By Dale McFeatters
Scripps Howard News Service
The United States, with its constitutional guarantees of freedom of speech and press, has a long and robust tradition of free expression, far too robust and free for some. Thus began the unfortunate custom of "libel tourism," shopping for foreign courts that will muzzle U.S. journalists, authors and publishers in a way American courts will not.
Unfortunately, one of the favored venues for restrictive and chilling judgments is England, where libel laws are heavily weighted toward the plaintiff, placing on the defendant the entire burden of proving that a statement was not false and injurious.

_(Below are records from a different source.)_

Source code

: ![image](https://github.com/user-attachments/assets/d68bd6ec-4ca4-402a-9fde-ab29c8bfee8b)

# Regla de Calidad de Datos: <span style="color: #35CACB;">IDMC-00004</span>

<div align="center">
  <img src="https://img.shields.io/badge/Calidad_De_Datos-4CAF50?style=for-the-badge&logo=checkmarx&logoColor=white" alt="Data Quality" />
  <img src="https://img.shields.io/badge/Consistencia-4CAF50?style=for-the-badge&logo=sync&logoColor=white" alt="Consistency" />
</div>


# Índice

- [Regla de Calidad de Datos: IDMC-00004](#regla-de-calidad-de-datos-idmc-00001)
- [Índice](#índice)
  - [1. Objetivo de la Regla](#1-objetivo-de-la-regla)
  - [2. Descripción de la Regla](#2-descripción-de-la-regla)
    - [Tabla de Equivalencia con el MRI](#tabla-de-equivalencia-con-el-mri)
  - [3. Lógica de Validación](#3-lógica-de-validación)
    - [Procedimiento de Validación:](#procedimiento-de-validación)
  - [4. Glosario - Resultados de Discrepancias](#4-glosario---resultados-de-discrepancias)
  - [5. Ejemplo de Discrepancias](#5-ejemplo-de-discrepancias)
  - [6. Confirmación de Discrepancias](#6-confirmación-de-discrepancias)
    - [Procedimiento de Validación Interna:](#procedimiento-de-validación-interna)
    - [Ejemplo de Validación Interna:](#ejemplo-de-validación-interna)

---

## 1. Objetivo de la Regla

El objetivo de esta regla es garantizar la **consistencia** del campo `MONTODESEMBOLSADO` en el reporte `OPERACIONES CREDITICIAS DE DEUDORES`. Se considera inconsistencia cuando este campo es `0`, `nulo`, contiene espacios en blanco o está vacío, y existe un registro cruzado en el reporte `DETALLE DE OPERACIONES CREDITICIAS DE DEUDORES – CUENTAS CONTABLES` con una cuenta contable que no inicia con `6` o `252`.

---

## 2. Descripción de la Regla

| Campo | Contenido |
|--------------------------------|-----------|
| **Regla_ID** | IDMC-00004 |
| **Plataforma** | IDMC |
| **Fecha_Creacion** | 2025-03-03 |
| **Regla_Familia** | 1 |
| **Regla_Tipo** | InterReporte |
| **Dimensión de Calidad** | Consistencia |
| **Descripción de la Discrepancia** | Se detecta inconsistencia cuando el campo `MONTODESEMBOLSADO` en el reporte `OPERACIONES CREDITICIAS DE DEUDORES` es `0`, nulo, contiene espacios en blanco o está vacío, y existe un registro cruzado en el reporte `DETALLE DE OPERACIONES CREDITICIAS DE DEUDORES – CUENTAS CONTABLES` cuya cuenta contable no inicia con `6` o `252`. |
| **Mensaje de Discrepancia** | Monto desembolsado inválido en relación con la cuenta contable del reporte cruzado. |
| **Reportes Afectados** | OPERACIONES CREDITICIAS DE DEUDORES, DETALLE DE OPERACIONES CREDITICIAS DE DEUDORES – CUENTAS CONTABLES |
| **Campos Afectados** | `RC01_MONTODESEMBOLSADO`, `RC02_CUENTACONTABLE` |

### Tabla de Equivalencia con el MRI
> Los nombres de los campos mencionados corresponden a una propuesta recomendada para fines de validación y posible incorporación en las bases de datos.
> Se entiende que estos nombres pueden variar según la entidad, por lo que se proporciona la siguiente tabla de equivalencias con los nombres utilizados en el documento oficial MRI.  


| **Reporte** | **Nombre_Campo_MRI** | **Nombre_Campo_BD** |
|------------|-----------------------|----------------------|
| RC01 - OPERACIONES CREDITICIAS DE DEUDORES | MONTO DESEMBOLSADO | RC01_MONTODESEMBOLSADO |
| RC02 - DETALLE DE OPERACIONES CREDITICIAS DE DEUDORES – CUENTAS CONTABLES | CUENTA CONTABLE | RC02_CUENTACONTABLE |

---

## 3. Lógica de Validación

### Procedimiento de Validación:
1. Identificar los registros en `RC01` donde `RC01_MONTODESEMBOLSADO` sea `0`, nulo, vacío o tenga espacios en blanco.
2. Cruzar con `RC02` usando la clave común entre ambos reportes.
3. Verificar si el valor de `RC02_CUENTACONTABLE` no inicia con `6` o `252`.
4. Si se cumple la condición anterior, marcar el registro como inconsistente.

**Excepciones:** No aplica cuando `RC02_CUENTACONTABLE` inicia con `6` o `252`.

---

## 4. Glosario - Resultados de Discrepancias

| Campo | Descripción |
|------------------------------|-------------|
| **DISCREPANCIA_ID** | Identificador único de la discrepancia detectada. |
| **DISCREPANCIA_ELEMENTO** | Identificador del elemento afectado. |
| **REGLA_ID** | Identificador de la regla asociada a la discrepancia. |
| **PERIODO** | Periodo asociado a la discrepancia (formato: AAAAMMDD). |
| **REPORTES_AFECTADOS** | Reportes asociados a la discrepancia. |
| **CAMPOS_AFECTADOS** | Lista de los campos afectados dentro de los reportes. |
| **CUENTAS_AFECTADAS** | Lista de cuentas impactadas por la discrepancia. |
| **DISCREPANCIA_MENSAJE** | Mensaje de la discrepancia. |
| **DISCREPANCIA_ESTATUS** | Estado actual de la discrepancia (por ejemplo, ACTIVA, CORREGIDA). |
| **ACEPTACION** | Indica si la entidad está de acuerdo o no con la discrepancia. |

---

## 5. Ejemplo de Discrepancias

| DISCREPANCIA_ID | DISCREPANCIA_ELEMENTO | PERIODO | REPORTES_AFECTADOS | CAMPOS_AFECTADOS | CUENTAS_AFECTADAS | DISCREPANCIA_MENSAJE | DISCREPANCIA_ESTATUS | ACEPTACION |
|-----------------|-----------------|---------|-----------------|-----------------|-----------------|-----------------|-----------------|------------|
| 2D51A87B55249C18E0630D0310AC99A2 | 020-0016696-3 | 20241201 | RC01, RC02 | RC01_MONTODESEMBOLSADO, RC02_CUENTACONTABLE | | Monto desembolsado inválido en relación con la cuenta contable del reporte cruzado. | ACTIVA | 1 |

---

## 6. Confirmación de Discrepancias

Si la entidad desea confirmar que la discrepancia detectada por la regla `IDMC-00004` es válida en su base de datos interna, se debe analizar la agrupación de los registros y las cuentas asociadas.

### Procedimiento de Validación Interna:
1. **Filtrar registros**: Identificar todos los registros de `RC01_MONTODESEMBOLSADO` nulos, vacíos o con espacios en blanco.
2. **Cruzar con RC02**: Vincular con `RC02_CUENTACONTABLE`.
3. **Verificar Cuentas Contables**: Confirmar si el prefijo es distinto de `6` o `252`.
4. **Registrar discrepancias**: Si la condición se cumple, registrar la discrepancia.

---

The poster author for this abusive libel shopping is American author Rachel Ehrenfeld, who in 2003 wrote a book, "Funding Evil: How Terrorism Is Financed ― and How to Stop It," in which she alleged that a certain wealthy Saudi businessman was indeed a financer of terrorism.
Khalid bin Mahfouz probably knew that in an American court he would have to prove that Ehrenfeld recklessly published statements that did him actual injury ― financial losses, humiliation, etc. ― and she did so knowing or suspecting that the statements might be false.
Finding this rather daunting, Mahfouz elected to sue in England, where a few copies of the book had been sold over the Internet, enough for an English court to give him standing to sue.
Ehrenfeld elected not to go to England to defend herself ― it would have taken deep pockets to do so ― so an English court entered a default judgment against her of $230,000 in damages and legal fees. This caused great outrage among American authors, journalists and publishers, and several states passed laws barring their courts from enforcing such judgments.
But what was really needed was a federal law, and now Congress is on the verge of enacting one. This past week, the Senate unanimously and by voice vote passed a bill that bars U.S. courts from recognizing or enforcing defamation judgments by foreign courts if they are "repugnant" to the First Amendment and U.S. legal standards for libel proceedings. The House had earlier passed a similar bill.
Now if England ― and Singapore and Australia and Indonesia ― would only do likewise.